The resignation of Claudine Gay, the first black president and woman at the head of the elitist Harvard, is not enough of a trophy.
This is what six Jewish students from this university integrated into the select Ivy League consider. This group filed a lawsuit against Harvard this week in which they accuse this institution of being “a bastion of rampant hatred and harassment of Jews,” exacerbated by Hamas’s attack on Israel.
They even stressed that teachers have promulgated anti-Semitism and intimidated students who oppose it.
The case was handed over in Massachusetts court.
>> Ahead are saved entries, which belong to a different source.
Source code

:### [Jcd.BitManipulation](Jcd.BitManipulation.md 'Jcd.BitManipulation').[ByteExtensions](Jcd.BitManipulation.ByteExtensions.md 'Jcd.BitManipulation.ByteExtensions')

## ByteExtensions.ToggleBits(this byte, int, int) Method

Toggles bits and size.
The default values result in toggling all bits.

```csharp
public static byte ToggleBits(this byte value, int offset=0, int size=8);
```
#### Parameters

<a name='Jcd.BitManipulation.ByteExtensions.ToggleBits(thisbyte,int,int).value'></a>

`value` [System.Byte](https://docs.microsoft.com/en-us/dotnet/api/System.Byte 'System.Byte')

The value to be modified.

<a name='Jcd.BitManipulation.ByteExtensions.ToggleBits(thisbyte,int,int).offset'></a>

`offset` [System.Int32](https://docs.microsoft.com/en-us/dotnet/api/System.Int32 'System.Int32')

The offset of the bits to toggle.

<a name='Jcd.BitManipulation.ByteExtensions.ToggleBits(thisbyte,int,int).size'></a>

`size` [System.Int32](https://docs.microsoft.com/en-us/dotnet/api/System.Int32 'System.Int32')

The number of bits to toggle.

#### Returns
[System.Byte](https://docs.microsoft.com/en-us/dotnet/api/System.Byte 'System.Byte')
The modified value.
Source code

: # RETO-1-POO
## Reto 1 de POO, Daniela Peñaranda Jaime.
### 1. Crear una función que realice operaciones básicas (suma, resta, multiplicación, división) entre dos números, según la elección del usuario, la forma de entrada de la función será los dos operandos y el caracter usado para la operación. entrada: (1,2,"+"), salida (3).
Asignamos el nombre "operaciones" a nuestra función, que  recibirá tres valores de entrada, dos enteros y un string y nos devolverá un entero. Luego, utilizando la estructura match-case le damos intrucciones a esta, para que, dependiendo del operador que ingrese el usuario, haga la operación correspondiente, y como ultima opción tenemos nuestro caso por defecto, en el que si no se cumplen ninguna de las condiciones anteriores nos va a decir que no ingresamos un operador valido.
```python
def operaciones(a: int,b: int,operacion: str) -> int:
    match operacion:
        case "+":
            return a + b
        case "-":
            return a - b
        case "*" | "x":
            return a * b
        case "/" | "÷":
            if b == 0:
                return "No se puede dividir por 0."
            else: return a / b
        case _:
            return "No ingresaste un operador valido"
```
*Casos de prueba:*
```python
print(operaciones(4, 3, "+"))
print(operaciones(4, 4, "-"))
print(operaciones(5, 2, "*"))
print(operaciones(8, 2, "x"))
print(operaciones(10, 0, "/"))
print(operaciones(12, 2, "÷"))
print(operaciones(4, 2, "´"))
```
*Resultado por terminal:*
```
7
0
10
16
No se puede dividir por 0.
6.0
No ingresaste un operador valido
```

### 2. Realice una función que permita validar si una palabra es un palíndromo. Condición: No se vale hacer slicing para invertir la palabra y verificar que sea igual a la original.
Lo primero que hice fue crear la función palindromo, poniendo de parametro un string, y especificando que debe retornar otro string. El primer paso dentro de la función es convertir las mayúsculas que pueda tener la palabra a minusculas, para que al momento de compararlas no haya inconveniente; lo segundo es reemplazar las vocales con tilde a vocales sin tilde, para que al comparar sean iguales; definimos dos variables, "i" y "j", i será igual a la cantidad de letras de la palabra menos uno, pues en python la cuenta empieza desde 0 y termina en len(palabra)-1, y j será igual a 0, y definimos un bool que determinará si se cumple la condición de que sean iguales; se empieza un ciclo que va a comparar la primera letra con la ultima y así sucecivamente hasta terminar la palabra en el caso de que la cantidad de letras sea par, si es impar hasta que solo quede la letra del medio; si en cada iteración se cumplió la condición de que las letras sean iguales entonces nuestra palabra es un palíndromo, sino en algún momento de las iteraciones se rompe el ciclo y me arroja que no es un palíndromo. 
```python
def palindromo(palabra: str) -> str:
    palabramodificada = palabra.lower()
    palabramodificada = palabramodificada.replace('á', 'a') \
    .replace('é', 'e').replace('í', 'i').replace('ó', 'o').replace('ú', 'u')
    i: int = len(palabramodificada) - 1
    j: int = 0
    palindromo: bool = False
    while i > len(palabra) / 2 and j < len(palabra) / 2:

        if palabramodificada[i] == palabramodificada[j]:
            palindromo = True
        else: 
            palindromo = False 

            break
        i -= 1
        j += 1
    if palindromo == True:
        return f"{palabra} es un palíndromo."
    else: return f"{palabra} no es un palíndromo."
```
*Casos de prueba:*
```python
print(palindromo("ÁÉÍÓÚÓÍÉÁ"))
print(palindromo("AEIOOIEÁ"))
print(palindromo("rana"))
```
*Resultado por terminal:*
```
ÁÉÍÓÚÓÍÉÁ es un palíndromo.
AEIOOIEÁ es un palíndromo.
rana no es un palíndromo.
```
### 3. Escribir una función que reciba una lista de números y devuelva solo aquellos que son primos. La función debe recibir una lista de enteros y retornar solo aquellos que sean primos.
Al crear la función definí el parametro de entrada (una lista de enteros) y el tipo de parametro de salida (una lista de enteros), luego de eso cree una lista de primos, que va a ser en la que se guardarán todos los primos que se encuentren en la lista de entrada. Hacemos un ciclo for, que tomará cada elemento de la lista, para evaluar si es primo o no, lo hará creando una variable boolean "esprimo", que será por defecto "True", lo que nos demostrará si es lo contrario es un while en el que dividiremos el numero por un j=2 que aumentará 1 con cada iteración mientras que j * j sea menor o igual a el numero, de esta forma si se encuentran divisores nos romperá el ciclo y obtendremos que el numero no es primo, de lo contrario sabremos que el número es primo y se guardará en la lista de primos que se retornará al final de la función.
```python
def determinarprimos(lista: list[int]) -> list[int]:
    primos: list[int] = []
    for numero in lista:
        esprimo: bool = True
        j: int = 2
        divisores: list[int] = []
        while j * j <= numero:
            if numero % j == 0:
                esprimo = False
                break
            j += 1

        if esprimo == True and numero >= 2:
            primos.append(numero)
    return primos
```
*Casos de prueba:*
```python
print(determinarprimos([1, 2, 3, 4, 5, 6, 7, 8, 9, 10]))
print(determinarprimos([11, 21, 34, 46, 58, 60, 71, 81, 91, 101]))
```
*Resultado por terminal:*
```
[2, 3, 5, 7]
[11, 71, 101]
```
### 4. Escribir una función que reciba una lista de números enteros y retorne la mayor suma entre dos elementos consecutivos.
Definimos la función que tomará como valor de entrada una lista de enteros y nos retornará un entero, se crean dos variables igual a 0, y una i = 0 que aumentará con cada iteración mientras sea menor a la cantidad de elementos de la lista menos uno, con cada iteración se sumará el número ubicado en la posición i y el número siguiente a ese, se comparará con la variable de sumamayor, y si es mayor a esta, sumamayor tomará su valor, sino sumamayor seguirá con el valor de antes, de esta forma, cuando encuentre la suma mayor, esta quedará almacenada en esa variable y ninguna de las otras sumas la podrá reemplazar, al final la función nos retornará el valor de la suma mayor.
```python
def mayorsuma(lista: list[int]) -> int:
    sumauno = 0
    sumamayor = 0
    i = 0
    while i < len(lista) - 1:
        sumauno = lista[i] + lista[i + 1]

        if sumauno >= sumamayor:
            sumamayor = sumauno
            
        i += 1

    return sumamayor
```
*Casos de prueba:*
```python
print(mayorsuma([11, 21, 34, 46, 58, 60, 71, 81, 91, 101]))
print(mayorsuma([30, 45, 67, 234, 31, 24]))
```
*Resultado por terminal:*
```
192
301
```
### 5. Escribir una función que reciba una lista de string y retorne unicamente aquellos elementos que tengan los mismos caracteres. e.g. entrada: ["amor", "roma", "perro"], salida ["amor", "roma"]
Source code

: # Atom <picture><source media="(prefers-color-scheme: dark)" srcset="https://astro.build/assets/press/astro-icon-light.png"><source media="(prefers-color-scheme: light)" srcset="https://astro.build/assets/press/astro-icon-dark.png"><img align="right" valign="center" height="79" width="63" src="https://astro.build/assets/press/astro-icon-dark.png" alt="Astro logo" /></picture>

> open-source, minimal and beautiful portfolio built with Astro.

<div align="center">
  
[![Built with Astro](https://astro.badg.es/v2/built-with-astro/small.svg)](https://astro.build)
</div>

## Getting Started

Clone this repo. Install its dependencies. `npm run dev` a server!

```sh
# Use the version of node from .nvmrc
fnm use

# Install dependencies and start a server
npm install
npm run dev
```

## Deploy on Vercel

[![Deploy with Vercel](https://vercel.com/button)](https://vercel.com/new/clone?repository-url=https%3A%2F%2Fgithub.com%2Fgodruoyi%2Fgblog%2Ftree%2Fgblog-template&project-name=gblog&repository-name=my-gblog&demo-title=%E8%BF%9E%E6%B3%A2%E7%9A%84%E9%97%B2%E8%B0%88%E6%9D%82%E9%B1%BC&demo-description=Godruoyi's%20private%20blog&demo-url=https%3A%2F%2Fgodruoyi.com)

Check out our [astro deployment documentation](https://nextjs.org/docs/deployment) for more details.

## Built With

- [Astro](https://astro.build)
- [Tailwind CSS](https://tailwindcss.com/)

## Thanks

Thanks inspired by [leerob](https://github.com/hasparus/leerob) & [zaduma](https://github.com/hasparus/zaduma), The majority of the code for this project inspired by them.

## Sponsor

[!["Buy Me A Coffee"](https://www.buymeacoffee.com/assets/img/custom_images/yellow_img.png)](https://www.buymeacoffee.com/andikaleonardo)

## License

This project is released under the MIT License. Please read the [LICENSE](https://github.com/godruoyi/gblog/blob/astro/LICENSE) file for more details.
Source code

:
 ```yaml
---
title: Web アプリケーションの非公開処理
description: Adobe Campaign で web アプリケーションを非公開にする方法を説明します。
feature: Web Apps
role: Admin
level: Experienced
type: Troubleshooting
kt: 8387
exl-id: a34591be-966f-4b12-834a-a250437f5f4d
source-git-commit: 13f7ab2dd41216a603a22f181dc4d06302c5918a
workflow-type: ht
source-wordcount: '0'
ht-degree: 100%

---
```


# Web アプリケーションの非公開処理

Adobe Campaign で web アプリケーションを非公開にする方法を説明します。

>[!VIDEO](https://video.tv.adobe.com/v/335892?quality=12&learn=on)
The documentation alleges that this institution violated the civil rights of Jewish students, turned a blind eye and stopped punishing acts of anti-Semitism (the others deny this and speak of anti-Zionism) and the spread of hatred.
The plaintiffs maintained that “anti-Semitism is particularly severe and pervasive” since Hamas attacked inside Israeli territory on October 7. This represented a brutal retaliation by the Government of Beniamin Netanyahu against the Palestinians in the Gaza Strip, an action that has provoked general protests in US universities.
“Mobs of pro-Hamas students and professors demonstrated by the hundreds on the Harvard campus shouting vile anti-Semitic slogans and calling for the death of Jews and Israel,” they noted.
Among the threats of extinction is the slogan chanted by pro-Palestinians, “from the river to the sea,” a territorial claim that Jews interpret as returning to the status of 1947, when the State of Israel did not yet exist.
“These mobs have occupied buildings, classrooms, libraries, student bars, squares and residences, often for days or weeks, promoting violence against Jews, advising and assaulting them,” the plaintiffs stated.
The signatories of the complaint allege that Jewish students have been targeted on social media with the approval of faculty members. “The most surprising thing in all of this is the abject failure of Harvard and its refusal to lift a finger to stop and deter this scandalous anti-Semitic behavior and punish the students and professors who perpetrated it,” they insisted in their writing.
This vision, at least, forgets one relevant factor. Yes there has been a punishment. Gay, the president, had to leave office earlier this month.
Gay, along with his colleagues at MIT in Massachusetts and the University of Pennsylvania, appeared before a Republican-controlled congressional committee and did not respond forcefully to the trick question about responding to anti-Semitism on their campuses. The failure to strongly condemn anti-Semitism has meant that only Sally Kornbluth, the president of MIT, survives in office. UPenn’s Liz Magill resigned almost immediately. Gay was confirmed after making a public apology and acknowledging her mistake.
But the issue around her went far beyond alleged anti-Semitism and the pressure continued. Gay was among the targets of the far right. The color of her skin was not liked by white conservatives, who saw in this controversy the opportunity to take aim against the policies of racial diversity and inclusion when accessing elite universities, which are those of power.